Up until last week, a T-Mobile website had a serious security hole that let hackers access user’s email addresses, accounts and a phone’s IMSI network code, according to a report from Motherboard. Attackers only needed your phone number to obtain the information, which could be used in social engineering attacks to commandeer your line, or worse.
The security research who discovered the hole, Karan Saini from startup Secure7, notes that anyone could have run a script to scrape the data of all 76 million T-Mobile users and create a searchable database. “That would effectively be classified as a very critical data breach, making every T-mobile cell phone owner a victim,” he told Motherboard.
T-Mobile said in a statement that “we were alerted to an issue that we investigated and fully resolved in less than 24 hours. There is no indication that it was shared more broadly.” Saini notes that T-Mobile offered him a $1,000 reward as part of its bug bounty program.
A bunch of SIM swapping kids had [the hack] and used it for quite a while.
However, an anonymous hacker disputes T-Mobile’s claim that the bug wasn’t shared broadly, telling Motherboard that “a bunch of SIM swapping kids had [the hack] and used it for quite a while.” They could have exploited the data to “socially engineer,” or basically con, T-Mobile technicians into handing over replacement SIMs by pretending they’re the owners of the line. Motherboard also discovered a YouTube video dated August 6th that describes exactly how to execute the hack.

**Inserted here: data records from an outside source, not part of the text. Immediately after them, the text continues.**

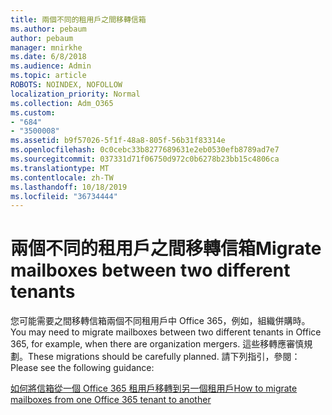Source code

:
 ```yaml
---
title: 兩個不同的租用戶之間移轉信箱
ms.author: pebaum
author: pebaum
manager: mnirkhe
ms.date: 6/8/2018
ms.audience: Admin
ms.topic: article
ROBOTS: NOINDEX, NOFOLLOW
localization_priority: Normal
ms.collection: Adm_O365
ms.custom:
- "684"
- "3500008"
ms.assetid: b9f57026-5f1f-48a8-805f-56b31f83314e
ms.openlocfilehash: 0c0cebc33b8277689631e2eb0530efb8789ad7e7
ms.sourcegitcommit: 037331d71f06750d972c0b6278b23bb15c4806ca
ms.translationtype: MT
ms.contentlocale: zh-TW
ms.lasthandoff: 10/18/2019
ms.locfileid: "36734444"
---
```

# <a name="migrate-mailboxes-between-two-different-tenants"></a><span data-ttu-id="9cdbf-102">兩個不同的租用戶之間移轉信箱</span><span class="sxs-lookup"><span data-stu-id="9cdbf-102">Migrate mailboxes between two different tenants</span></span>

<span data-ttu-id="9cdbf-103">您可能需要之間移轉信箱兩個不同租用戶中 Office 365，例如，組織併購時。</span><span class="sxs-lookup"><span data-stu-id="9cdbf-103">You may need to migrate mailboxes between two different tenants in Office 365, for example, when there are organization mergers.</span></span> <span data-ttu-id="9cdbf-104">這些移轉應審慎規劃。</span><span class="sxs-lookup"><span data-stu-id="9cdbf-104">These migrations should be carefully planned.</span></span> <span data-ttu-id="9cdbf-105">請下列指引，參閱：</span><span class="sxs-lookup"><span data-stu-id="9cdbf-105">Please see the following guidance:</span></span>
  
[<span data-ttu-id="9cdbf-106">如何將信箱從一個 Office 365 租用戶移轉到另一個租用戶</span><span class="sxs-lookup"><span data-stu-id="9cdbf-106">How to migrate mailboxes from one Office 365 tenant to another</span></span>](https://docs.microsoft.com/Exchange/mailbox-migration/migrate-mailboxes-across-tenants)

In fact, this is exactly what happened to Techcrunch writer John Biggs on August 22nd. After impersonating him and obtaining a replacement for his T-Mobile SIM, a hacker was able to quickly change his Gmail, Facebook, and other passwords, even though they were protected by two-factor SMS authentication.
It’s impossible to say whether the security hole helped the hackers swindle hapless T-Mobile tech support employees into sending them replacement SIMs, but it certainly appears plausible. (Tech support folks are supposed to require security question responses, invoices and other information, but often hand over SIMs to smooth-talking hackers without it.) We’ve reached out to T-Mobile and the FCC to find out if there was an uptick in such attacks over the last few months.